Para los millones de ciudadanos que tienen el derecho de votar, las elecciones son el martes próximo. Para algunos políticos, el acto cívico ya transcurrió: quieren apresurarse a subir al tren porque de lo contrario no habrá asientos suficientes.
El tren es la coalición y los asientos, evidentemente, son los que corresponden no solamente al bloque que se consolide conforme a los resultados sino los que están ubicados alrededor de la preciada mesa de gobierno.
A pesar de que hace rato que los partidos no se “tiran flores” los unos a los otros, una cosa es lo que dicen para convencer a los potenciales votantes y otra muy diferente lo que piensan acerca de su ubicación futura. Quedar afuera del gobierno no es, en esos casos, la posibilidad de llevar adelante una política opositora conciente y consecuente con la ideología propia sino la pérdida de influencia en asuntos decisivos y, principalmente en el reparto de generosos presupuestos.
Que me llame y voy enseguida
El líder “estratégico” (por llamarlo de alguna manera) del partido ortodoxo sefardí Shas, Arie Deri, en un programa de televisión, efectuó un llamado público al presidente de Likud Beitenu, Biniamín Netanyahu: “Por qué el primer ministro no expresa claramente que Shas es su socio natural para la coalición? Que me llame por teléfono e iré con gusto a su casa para negociar el ingreso a la coalición. El mismo Netanyahu y algunos de sus allegados dijeron que un partido religioso esta en tratativas para armar una coalición con los de centro izquierda.”

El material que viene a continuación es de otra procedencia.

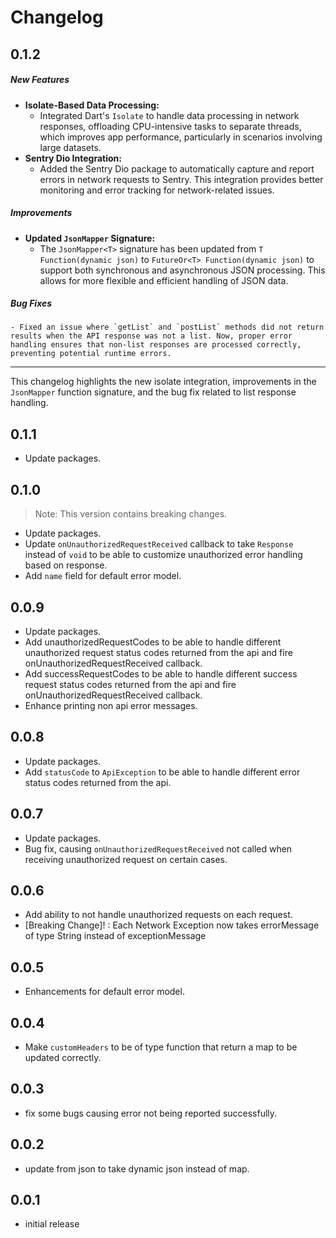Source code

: # Changelog

## 0.1.2

##### New Features
- **Isolate-Based Data Processing:**
    - Integrated Dart's `Isolate` to handle data processing in network responses, offloading CPU-intensive tasks to separate threads, which improves app performance, particularly in scenarios involving large datasets. 
- **Sentry Dio Integration:**
    - Added the Sentry Dio package to automatically capture and report errors in network requests to Sentry. This integration provides better monitoring and error tracking for network-related issues.

##### Improvements
- **Updated `JsonMapper` Signature:**
    - The `JsonMapper<T>` signature has been updated from `T Function(dynamic json)` to `FutureOr<T> Function(dynamic json)` to support both synchronous and asynchronous JSON processing. This allows for more flexible and efficient handling of JSON data.

##### Bug Fixes
    - Fixed an issue where `getList` and `postList` methods did not return results when the API response was not a list. Now, proper error handling ensures that non-list responses are processed correctly, preventing potential runtime errors.

---

This changelog highlights the new isolate integration, improvements in the `JsonMapper` function signature, and the bug fix related to list response handling.

## 0.1.1
- Update packages.

## 0.1.0
> Note: This version contains breaking changes.

- Update packages.
- Update `onUnauthorizedRequestReceived` callback to take `Response` instead of `void` to be able to customize unauthorized error handling based on response.
- Add `name` field for default error model.

## 0.0.9
- Update packages.
- Add unauthorizedRequestCodes to be able to handle different unauthorized request status codes returned from the api and fire onUnauthorizedRequestReceived callback.
- Add successRequestCodes to be able to handle different success request status codes returned from the api and fire onUnauthorizedRequestReceived callback.
- Enhance printing non api error messages.

## 0.0.8
- Update packages.
- Add `statusCode` to `ApiException` to be able to handle different error status codes returned from the api.


## 0.0.7
- Update packages.
- Bug fix, causing `onUnauthorizedRequestReceived` not called when receiving unauthorized request on certain cases.


## 0.0.6
- Add ability to not handle unauthorized requests on each request.
- [Breaking Change]! : Each Network Exception now takes errorMessage of type String instead of exceptionMessage

## 0.0.5 
- Enhancements for default error model.

## 0.0.4
- Make `customHeaders` to be of type function that return a map to be updated correctly.

## 0.0.3
- fix some bugs causing error not being reported successfully.

## 0.0.2
- update from json to take dynamic json instead of map.

## 0.0.1 
- initial release
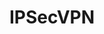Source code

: ---
layout: default
title: IPSecVPN
parent: VPC
grand_parent: Public Cloud
permalink: /public-cloud/vpc/ipsec-vpn/
nav_order: 1
---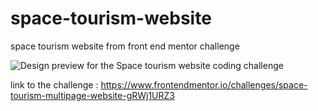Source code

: # space-tourism-website
space tourism website from front end mentor challenge

![Design preview for the Space tourism website coding challenge](./preview.jpg)

link to the challenge : https://www.frontendmentor.io/challenges/space-tourism-multipage-website-gRWj1URZ3
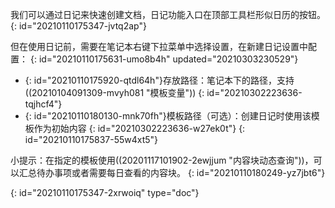 我们可以通过日记来快速创建文档，日记功能入口在顶部工具栏形似日历的按钮。
{: id="20210110175347-jvtq2ap"}

但在使用日记前，需要在笔记本右键下拉菜单中选择设置，在新建日记设置中配置：
{: id="20210110175631-umo8b4h" updated="20210303230529"}

* {: id="20210110175920-qtdl64h"}存放路径：笔记本下的路径，支持((20210104091309-mvyh081 "模板变量"))
  {: id="20210302223636-tqjhcf4"}
* {: id="20210110180130-mnk70fh"}模板路径（可选）：创建日记时使用该模板作为初始内容
  {: id="20210302223636-w27ek0t"}
{: id="20210110175837-55w4xt5"}

小提示：在指定的模板使用((20201117101902-2ewjjum "内容块动态查询"))，可以汇总待办事项或者需要每日查看的内容块。
{: id="20210110180249-yz7jbt6"}


{: id="20210110175347-2xrwoiq" type="doc"}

La desconfianza es mutua. Personalidades del Likud, no identificadas, por supuesto, aseguran que los partidos religioso Shas y Yahadut Hatorá, podrían recomendar al presidente Shimon Peres que encomiende el armado de la coalición a Shelly Yachimovitch. Aseguran que en estos mismos días, mientras salen con declaraciones a los medios de prensa en el sentido que están dispuestos a continuar en la mesa de gobierno con Netanyahu al frente, tanto Shas como Yahadut Hatorá mantienen reuniones secretas con representantes de Avodá y Hatnuá para el caso que sean ellos los que resulten seleccionados para encabezar el futuro Gobierno.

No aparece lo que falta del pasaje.